An audit involves obtaining evidence about the amounts and disclosures in the financial statements sufficient to give reasonable assurance that the financial statements are free from material misstatement, whether caused by fraud or error. This includes an assessment of: whether the accounting policies are appropriate to the parent company's circumstances and have been consistently applied and adequately disclosed; the reasonableness of significant accounting estimates made by the directors; and the overall presentation of the financial statements. In addition, we read all the financial and non-financial information in the annual report to identify material inconsistencies with the audited financial statements. If we become aware of any apparent material misstatements or inconsistencies we consider the implications for our report.
In our opinion the parent company financial statements:
In our opinion the information given in the Directors' Report for the financial year for which the financial statements are prepared is consistent with the parent company financial statements.
We have nothing to report in respect of the following matters where the Companies Act 2006 requires us to report to you if, in our opinion:
We have reported separately on the Group financial statements of Bodycote plc for the year ended 31 December 2011 and the information in the Board Report on Remuneration that is described as having been audited.
Nicola Mitchell (Senior Statutory Auditor) for and on behalf of Deloitte LLP Chartered Accountants and Statutory Auditor Manchester, UK 23 February 2012
At 31 December 2011
| 2011 | 2010 | ||
|---|---|---|---|
| Note | £m | £m | |
| Fixed assets | |||
| Tangible fixed assets | 2 | 3.5 | 3.1 |
| Investments | 3 | 401.2 | 393.2 |
| 404.7 | 396.3 | ||
| Current assets | |||
| Debtors: | |||
| – due within one year | 4 | 7.1 | 11.2 |
| – due after one year | 4 | 35.5 | 56.8 |
| Cash at bank and in hand | 1.3 | 0.7 | |
| 43.9 | 68.7 | ||
| Current liabilities | |||
| Creditors: Amounts falling due within one year | 5 | (10.1) | (8.1) |
| Net current assets | 33.8 | 60.6 | |
| Total assets less current liabilities | 438.5 | 456.9 | |
| Creditors: Amounts falling due after more than one year | 5 | (0.4) | (0.6) |
| Net assets | 438.1 | 456.3 | |
| Capital and reserves | |||
| Called-up share capital | 7 | 33.0 | 32.8 |
| Share premium account | 7 | 176.9 | 176.3 |
| Other reserves | 7 | 135.4 | 124.6 |
| Profit and loss account | 7 | 92.8 | 122.6 |
| Shareholders' funds | 438.1 | 456.3 |
The financial statements of Bodycote plc, registered number 519057, were approved by the Board of Directors and authorised for issue on 23 February 2012. They were signed on its behalf by:
S. C. Harris D. F. Landless } Directors
The financial statements have been prepared under the historical cost convention and in accordance with applicable law and United Kingdom accounting standards.
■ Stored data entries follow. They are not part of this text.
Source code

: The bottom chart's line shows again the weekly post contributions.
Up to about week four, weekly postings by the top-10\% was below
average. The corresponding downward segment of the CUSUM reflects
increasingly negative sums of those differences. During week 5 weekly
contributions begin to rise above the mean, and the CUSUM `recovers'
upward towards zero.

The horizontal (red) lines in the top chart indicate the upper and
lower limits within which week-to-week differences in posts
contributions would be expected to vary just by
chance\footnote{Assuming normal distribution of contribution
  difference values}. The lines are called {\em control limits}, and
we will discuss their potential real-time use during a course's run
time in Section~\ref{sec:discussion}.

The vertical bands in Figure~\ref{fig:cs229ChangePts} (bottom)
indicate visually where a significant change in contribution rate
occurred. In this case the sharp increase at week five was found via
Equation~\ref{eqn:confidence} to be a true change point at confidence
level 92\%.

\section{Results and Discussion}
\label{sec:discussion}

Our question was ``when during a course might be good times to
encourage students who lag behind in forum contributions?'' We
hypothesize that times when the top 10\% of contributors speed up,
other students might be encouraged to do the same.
The principal accounting policies are summarised below. They have all been applied consistently throughout the year and the preceding year in dealing with items that are considered material in relation to the Company's financial statements. In accordance with Section 408 of the Companies Act 2006 a separate profit and loss account dealing with the results of the Company has not been presented.
The Directors have at the time of approving the financial statements, a reasonable expectation that the Company has adequate resources to continue in operational existence for the foreseeable future. Thus they continue to adopt the going concern basis of accounting in preparing the financial statements. Further detail is contained in the Finance Director's Report on page 25.
Investments are held at cost less provision for impairment.
Transactions in currencies other than pounds sterling are recorded at the rates of exchange prevailing on the dates of the transactions. At each balance sheet date, monetary assets and liabilities that are denominated in foreign currencies are retranslated at the rates prevailing on the balance sheet date. Non-monetary items that are measured in terms of historical cost in a foreign currency are not retranslated. Gains and losses arising on retranslation are included in net profit or loss for the period.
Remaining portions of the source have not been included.